Marméladov charlaba con Raskólnikov en una taberna de San
Petersburgo antes del asesinato de la vieja y su hermana, aunque más
que a una conversación se asistía a una especie de monólogo entre
un borracho y un aspirante a asesino. Los alcoholizados clientes del
lugar se divertían con los desvaríos y las confesiones del pobre
exfuncionario, del miserable Marméladov, quien no cesaba en su
parafernalia.
Conforme más se encontraba bajo el influjo del brebaje de Baco, más
evidentes se hacían sus mortales heridas y protoberancias, y
emergían de su boca conforme afloraban a su conciencia. Los
feligreses, como público de un espectáculo romano circense,
disfrutaban de la humillación, en parte autoinflingida, del
miserable Marméladov; pero a Marméladov aquello le daba lo mismo.
Señalaba a la botella y amargamente afirmaba ante su interlocutor y
el tasquero que no bebía por gusto, sino para provocarse
sufrimiento. Podría decirse que aquella práctica era una penitencia
para él. Ciertamente, Marméladov era un ser digno de compasión.

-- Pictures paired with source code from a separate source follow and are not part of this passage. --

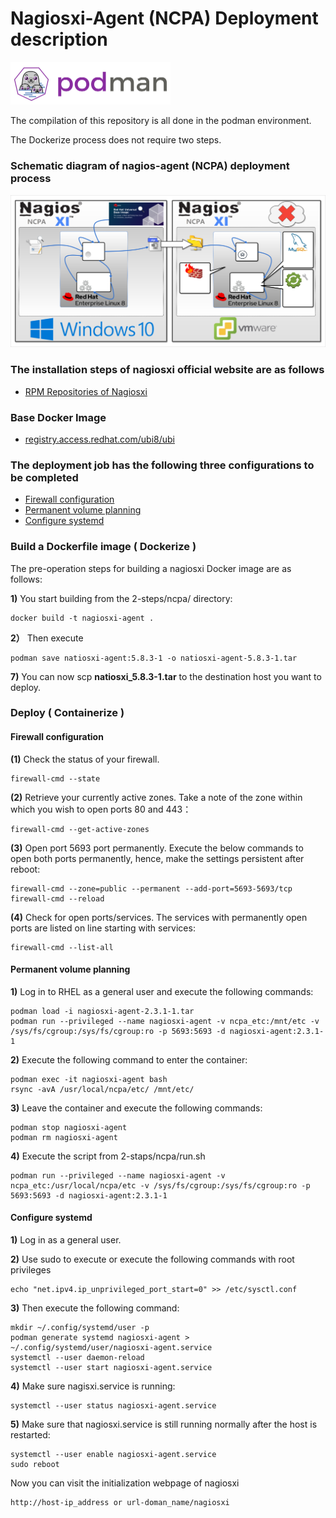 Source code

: # Nagiosxi-Agent (NCPA) Deployment description

<img src="../../img/podman.svg" width="256">

The compilation of this repository is all done in the podman environment. 

The Dockerize process does not require two steps.

### Schematic diagram of nagios-agent (NCPA) deployment process

<img src="../../img/nagiosxi-ncpa.svg" width="768">

### The installation steps of nagiosxi official website are as follows

* [RPM Repositories of Nagiosxi](https://repo.nagios.com/?repo=rpm-rhel)

### Base Docker Image

* [registry.access.redhat.com/ubi8/ubi](https://catalog.redhat.com/software/containers/ubi8/ubi/5c359854d70cc534b3a3784e?gti-tabs=unauthenticated&container-tabs=gti)

### The deployment job has the following three configurations to be completed

- [Firewall configuration](#Firewall-configuration)
- [Permanent volume planning](#Permanent-volume-planning)
- [Configure systemd](#Configure-systemd)

### Build a Dockerfile image ( Dockerize )
The pre-operation steps for building a nagiosxi Docker image are as follows:

**1)** You start building from the 2-steps/ncpa/ directory:

    docker build -t nagiosxi-agent .

**2）** Then execute

	podman save natiosxi-agent:5.8.3-1 -o natiosxi-agent-5.8.3-1.tar

**7)** You can now scp **natiosxi_5.8.3-1.tar** to the destination host you want to deploy.

### Deploy ( Containerize )

#### Firewall configuration

**(1)** Check the status of your firewall.

    firewall-cmd --state

**(2)** Retrieve your currently active zones. Take a note of the zone within which you wish to open ports 80 and 443：

    firewall-cmd --get-active-zones

**(3)** Open port 5693 port permanently. Execute the below commands to open both ports permanently, hence, make the settings persistent after reboot:

    firewall-cmd --zone=public --permanent --add-port=5693-5693/tcp
    firewall-cmd --reload

**(4)** Check for open ports/services. The services with permanently open ports are listed on line starting with services:

    firewall-cmd --list-all


#### Permanent volume planning
**1)** Log in to RHEL as a general user and execute the following commands:

    podman load -i nagiosxi-agent-2.3.1-1.tar 
    podman run --privileged --name nagiosxi-agent -v ncpa_etc:/mnt/etc -v /sys/fs/cgroup:/sys/fs/cgroup:ro -p 5693:5693 -d nagiosxi-agent:2.3.1-1
    
**2)** Execute the following command to enter the container:
	
    podman exec -it nagiosxi-agent bash  
    rsync -avA /usr/local/ncpa/etc/ /mnt/etc/  

**3)** Leave the container and execute the following commands:

	podman stop nagiosxi-agent 
	podman rm nagiosxi-agent 

**4)** Execute the script from 2-staps/ncpa/run.sh

	podman run --privileged --name nagiosxi-agent -v ncpa_etc:/usr/local/ncpa/etc -v /sys/fs/cgroup:/sys/fs/cgroup:ro -p 5693:5693 -d nagiosxi-agent:2.3.1-1
    
#### Configure systemd

**1)** Log in as a general user. 

**2)** Use sudo to execute or execute the following commands with root privileges

	echo "net.ipv4.ip_unprivileged_port_start=0" >> /etc/sysctl.conf

**3)** Then execute the following command:

	mkdir ~/.config/systemd/user -p 
    podman generate systemd nagiosxi-agent > ~/.config/systemd/user/nagiosxi-agent.service 
    systemctl --user daemon-reload 
    systemctl --user start nagiosxi-agent.service 
    
**4)** Make sure nagisxi.service is running:

	systemctl --user status nagiosxi-agent.service

**5)** Make sure that nagiosxi.service is still running normally after the host is restarted:
	
    systemctl --user enable nagiosxi-agent.service
    sudo reboot

Now you can visit the initialization webpage of nagiosxi

    http://host-ip_address or url-doman_name/nagiosxi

Raskólnikov escuchaba. El exfuncionario hablaba de su vida, de su
antigua posición y de su descenso hacia aquel infierno: las hienas
mostraban sus dientes con las pupilas dilatadas y el aliento
pestilente a causa de la ingesta de alcohol.

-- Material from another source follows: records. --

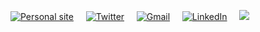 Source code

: <a href="https://800710.github.io/"><img src="https://img.shields.io/badge/-Personal%20Website-green" alt="Personal site"></a> &nbsp; &nbsp;
<a href="https://twitter.com/paab_10"><img src="https://img.shields.io/twitter/follow/paab_10?style=social" alt="Twitter"></a> &nbsp; &nbsp;
<a href="mailto:pablodonav@gmail.com"><img src="https://img.shields.io/badge/Gmail-D14836?style=for-the-badge&logo=gmail&logoColor=white" alt="Gmail"></a> &nbsp; &nbsp;
<a href="https://www.linkedin.com/in/pablodonav//"><img src="https://img.shields.io/badge/LinkedIn-0077B5?style=for-the-badge&logo=linkedin&logoColor=white" alt="LinkedIn"></a> &nbsp; &nbsp;
![](https://komarev.com/ghpvc/?username=800710)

Pero, como se había dicho antes, Marméladov no bebía por placer,
sino por refugio, para sufrir, porque para aquel el sufrimiento era
ya una guarida donde el maltrato a su conciencia también
proporcionaba cierta desinhibición, cierto placer
digno de un miserable o un masoquista psicológico.
En ese
estado de embriaguez el fantasma de la elocuencia desató la
lengua de Marméladov. Y Marméladov habló. Habló ante un auditorio
ingrato que, sin embargo, consiguió cautivar con su dialéctica
mística, como si el mismo Cristo se hubiera precipitado desde los
Cielos y le hubiera inspirado. Así, hasta el final, los borrachos
que actuaban de público y jurado quedaron enmudecidos.

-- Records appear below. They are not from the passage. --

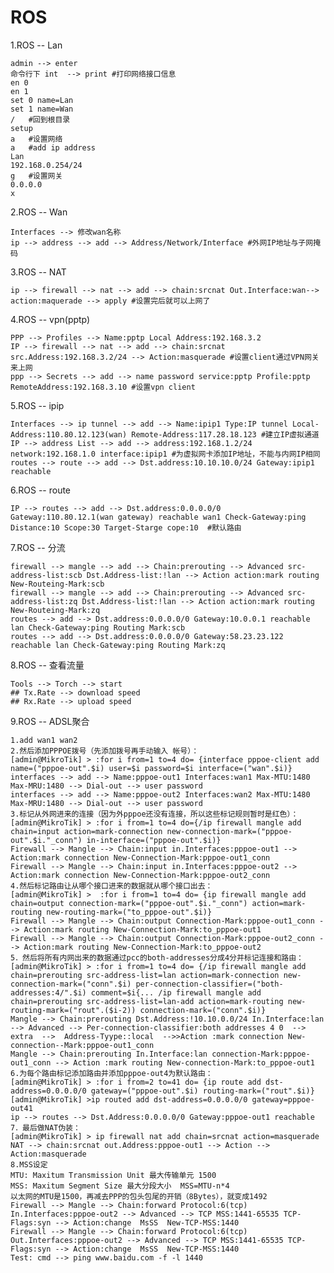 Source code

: # ROS 
1.ROS -- Lan

    admin --> enter
    命令行下 int  --> print	#打印网络接口信息
    en 0
    en 1
    set 0 name=Lan
    set 1 name=Wan
    /	#回到根目录
    setup
    a	#设置网络
    a	#add ip address
    Lan
    192.168.0.254/24
    g	#设置网关
    0.0.0.0
    x

2.ROS -- Wan

    Interfaces --> 修改wan名称
    ip --> address --> add --> Address/Network/Interface #外网IP地址与子网掩码

3.ROS -- NAT

    ip --> firewall --> nat --> add --> chain:srcnat Out.Interface:wan--> action:maquerade --> apply #设置完后就可以上网了

4.ROS -- vpn(pptp)

    PPP --> Profiles --> Name:pptp Local Address:192.168.3.2
    IP --> firewall --> nat --> add --> chain:srcnat src.Address:192.168.3.2/24 --> Action:masquerade #设置client通过VPN网关来上网
    ppp --> Secrets --> add --> name password service:pptp Profile:pptp RemoteAddress:192.168.3.10 #设置vpn client

5.ROS -- ipip

    Interfaces --> ip tunnel --> add --> Name:ipip1 Type:IP tunnel Local-Address:110.80.12.123(wan) Remote-Address:117.28.18.123 #建立IP虚拟通道
    IP --> address List --> add --> address:192.168.1.2/24 network:192.168.1.0 interface:ipip1 #为虚拟网卡添加IP地址，不能与内网IP相同
    routes --> route --> add --> Dst.address:10.10.10.0/24 Gateway:ipip1 reachable

6.ROS -- route

    IP --> routes --> add --> Dst.address:0.0.0.0/0 Gateway:110.80.12.1(wan gateway) reachable wan1 Check-Gateway:ping Distance:10 Scope:30 Target-Starge cope:10  #默认路由

7.ROS -- 分流

    firewall --> mangle --> add --> Chain:prerouting --> Advanced src-address-list:scb Dst.Address-list:!lan --> Action action:mark routing New-Routeing-Mark:scb  
    firewall --> mangle --> add --> Chain:prerouting --> Advanced src-address-list:zq Dst.Address-list:!lan --> Action action:mark routing New-Routeing-Mark:zq 
    routes --> add --> Dst.address:0.0.0.0/0 Gateway:10.0.0.1 reachable lan Check-Gateway:ping Routing Mark:scb
    routes --> add --> Dst.address:0.0.0.0/0 Gateway:58.23.23.122 reachable lan Check-Gateway:ping Routing Mark:zq

8.ROS -- 查看流量

    Tools --> Torch --> start
    ## Tx.Rate --> download speed
    ## Rx.Rate --> upload speed

9.ROS -- ADSL聚合

    1.add wan1 wan2
    2.然后添加PPPOE拨号（先添加拨号再手动输入 帐号）：
    [admin@MikroTik] > :for i from=1 to=4 do= {interface pppoe-client add name=("pppoe-out".$i) user=$i password=$i interface=("wan".$i)}
    interfaces --> add --> Name:pppoe-out1 Interfaces:wan1 Max-MTU:1480 Max-MRU:1480 --> Dial-out --> user password
    interfaces --> add --> Name:pppoe-out2 Interfaces:wan2 Max-MTU:1480 Max-MRU:1480 --> Dial-out --> user password
    3.标记从外网进来的连接（因为外pppoe还没有连接，所以这些标记规则暂时是红色）：
    [admin@MikroTik] > :for i from=1 to=4 do={/ip firewall mangle add chain=input action=mark-connection new-connection-mark=("pppoe-out".$i."_conn") in-interface=("pppoe-out".$i)}
    Firewall --> Mangle --> Chain:input in.Interfaces:pppoe-out1 --> Action:mark connection New-Connection-Mark:pppoe-out1_conn
    Firewall --> Mangle --> Chain:input in.Interfaces:pppoe-out2 --> Action:mark connection New-Connection-Mark:pppoe-out2_conn
    4.然后标记路由让从哪个接口进来的数据就从哪个接口出去：
    [admin@MikroTik] >  :for i from=1 to=4 do= {ip firewall mangle add chain=output connection-mark=("pppoe-out".$i."_conn") action=mark-routing new-routing-mark=("to_pppoe-out".$i)}
    Firewall --> Mangle --> Chain:output Connection-Mark:pppoe-out1_conn --> Action:mark routing New-Connection-Mark:to_pppoe-out1
    Firewall --> Mangle --> Chain:output Connection-Mark:pppoe-out2_conn --> Action:mark routing New-Connection-Mark:to_pppoe-out2
    5．然后将所有内网出来的数据通过pcc的both-addresses分成4分并标记连接和路由：
    [admin@MikroTik] > :for i from=1 to=4 do= {/ip firewall mangle add chain=prerouting src-address-list=lan action=mark-connection new-connection-mark=("conn".$i) per-connection-classifier=("both-addresses:4/".$i) comment=$i{... /ip firewall mangle add chain=prerouting src-address-list=lan-add action=mark-routing new-routing-mark=("rout".($i-2)) connection-mark=("conn".$i)}
    Mangle --> Chain:prerouting Dst.Address:!10.10.0.0/24 In.Interface:lan --> Advanced --> Per-connection-classifier:both addresses 4 0  -->  extra  -->  Address-Tyype::local  -->>Action :mark connection New-connection--Mark:pppoe-out1_conn  
    Mangle --> Chain:prerouting In.Interface:lan connection-Mark:pppoe-out1_conn --> Action :mark routing New-connection-Mark:to_pppoe-out1
    6.为每个路由标记添加路由并添加pppoe-out4为默认路由：
    [admin@MikroTik] > :for i from=2 to=41 do= {ip route add dst-address=0.0.0.0/0 gateway=("pppoe-out".$i) routing-mark=("rout".$i)}
    [admin@MikroTik] >ip routed add dst-address=0.0.0.0/0 gateway=pppoe-out41
    ip --> routes --> Dst.Address:0.0.0.0/0 Gateway:pppoe-out1 reachable 
    7．最后做NAT伪装：
    [admin@MikroTik] > ip firewall nat add chain=srcnat action=masquerade 
    NAT --> chain:srcnat out.Address:pppoe-out1 --> Action --> Action:masquerade
    8.MSS设定
    MTU: Maxitum Transmission Unit 最大传输单元 1500
    MSS: Maxitum Segment Size 最大分段大小  MSS=MTU-n*4
    以太网的MTU是1500，再减去PPP的包头包尾的开销（8Bytes），就变成1492
    Firewall --> Mangle --> Chain:forward Protocol:6(tcp) In.Interfaces:pppoe-out2 --> Advanced --> TCP MSS:1441-65535 TCP-Flags:syn --> Action:change  MsSS  New-TCP-MSS:1440  
    Firewall --> Mangle --> Chain:forward Protocol:6(tcp) Out.Interfaces:pppoe-out2 --> Advanced --> TCP MSS:1441-65535 TCP-Flags:syn --> Action:change  MsSS  New-TCP-MSS:1440  
    Test: cmd --> ping www.baidu.com -f -l 1440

En aquel momento el maltratado
exfuncionario y miserable Marméladov parecía más un profeta
bíblico que un ruso alcoholizado. Expresaba una voluntad divina
basada en un nuevo perdón hacia los impíos, hacia los puercos y los
indignos; contraposición bestial frente los castos y puros que ya albergaban
la esperanza del Reino de Dios. Porque Marméladov sufría y se
creía, se sabía
indigno de la Salvación. Y sin embargo de su boca, y no de la de un
moralista, hubieron de salir palabras de esperanza, que si bien, se
pronunciaron en un discurso, podrían sintetizarse en:
“Bienaventurados los que se creyeron indignos de Dios, porque el
Altísimo los acogerá entre sus brazos”.
“Bienaventurados los que aman, porque en su Amor, el Padre perdonó
sus pecados”.
Pero a pesar del aura, aquello seguía siendo en una
taberna y no Jesucristo en la Montaña. Marméladov continuaba igual de miserable, Raskólnikov aún
era un aspirante a asesino y los borrachos volvieron a mofarse. La
dicha había pasado de largo, ¡como si se hubiera gritado en medio del
desierto! Sería, quizá, porque aquellos miserables se sentían,
efectivamente, indignos, y en su risa se escondía un amargo
interrogante que sólo las carcajadas podían hacerlo llevadero.
Porque, al fin y al cabo, ¿cómo nosotros, los impuros, podríamos
pensar, si quiera, que tenemos un hueco en el Reino de los Cielos?
Inspirado en el monólogo de Marméladov, aparecido en Dostoyevski, F.M. (2004). Crimen y castigo, Rodesa: La Maison de l'écriture, p. 21-22. Traducción de R. Cansinos Assens.